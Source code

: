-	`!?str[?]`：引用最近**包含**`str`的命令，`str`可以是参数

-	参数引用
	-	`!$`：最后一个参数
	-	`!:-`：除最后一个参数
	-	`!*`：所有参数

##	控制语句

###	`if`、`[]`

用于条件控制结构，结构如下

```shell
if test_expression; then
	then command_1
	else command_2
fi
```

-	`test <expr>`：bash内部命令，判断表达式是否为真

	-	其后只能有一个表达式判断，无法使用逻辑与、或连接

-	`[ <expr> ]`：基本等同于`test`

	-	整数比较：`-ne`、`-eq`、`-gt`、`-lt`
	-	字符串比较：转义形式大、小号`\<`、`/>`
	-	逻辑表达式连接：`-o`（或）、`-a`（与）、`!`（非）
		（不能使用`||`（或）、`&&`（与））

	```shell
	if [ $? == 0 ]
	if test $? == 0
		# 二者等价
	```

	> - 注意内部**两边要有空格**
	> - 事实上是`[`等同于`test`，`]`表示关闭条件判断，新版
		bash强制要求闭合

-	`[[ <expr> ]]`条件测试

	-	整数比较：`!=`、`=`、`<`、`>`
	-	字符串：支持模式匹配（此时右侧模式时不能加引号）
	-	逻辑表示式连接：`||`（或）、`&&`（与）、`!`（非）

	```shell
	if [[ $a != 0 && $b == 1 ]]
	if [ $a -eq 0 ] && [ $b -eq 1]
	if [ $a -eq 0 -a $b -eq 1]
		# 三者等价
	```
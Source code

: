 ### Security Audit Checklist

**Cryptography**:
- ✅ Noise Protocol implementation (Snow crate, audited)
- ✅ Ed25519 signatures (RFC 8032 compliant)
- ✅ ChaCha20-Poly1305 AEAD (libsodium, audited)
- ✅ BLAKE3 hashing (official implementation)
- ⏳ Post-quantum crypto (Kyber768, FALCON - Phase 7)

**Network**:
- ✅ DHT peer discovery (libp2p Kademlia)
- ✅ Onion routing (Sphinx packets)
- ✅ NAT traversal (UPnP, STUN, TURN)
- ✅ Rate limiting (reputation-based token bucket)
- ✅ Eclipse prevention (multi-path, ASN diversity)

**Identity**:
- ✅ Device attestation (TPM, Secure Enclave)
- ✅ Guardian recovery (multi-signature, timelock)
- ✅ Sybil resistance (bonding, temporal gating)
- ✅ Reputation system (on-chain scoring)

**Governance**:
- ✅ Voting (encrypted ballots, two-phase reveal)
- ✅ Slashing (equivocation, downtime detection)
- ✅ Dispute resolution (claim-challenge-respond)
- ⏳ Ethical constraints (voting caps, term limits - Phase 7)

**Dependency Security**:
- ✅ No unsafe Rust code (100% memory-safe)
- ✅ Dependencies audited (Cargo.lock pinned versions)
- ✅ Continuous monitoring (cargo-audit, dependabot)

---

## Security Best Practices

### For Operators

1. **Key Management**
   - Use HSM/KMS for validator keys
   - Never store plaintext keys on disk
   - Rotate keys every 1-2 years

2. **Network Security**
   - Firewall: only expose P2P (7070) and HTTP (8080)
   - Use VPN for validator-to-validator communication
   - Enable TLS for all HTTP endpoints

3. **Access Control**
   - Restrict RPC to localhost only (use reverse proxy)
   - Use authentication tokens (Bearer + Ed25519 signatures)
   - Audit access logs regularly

REQUIRED WORK: As you read the records above, find each line that contains "validator" and copy it.

YOUR RESPONSE:
   - Use HSM/KMS for validator keys
   - Use VPN for validator-to-validator communication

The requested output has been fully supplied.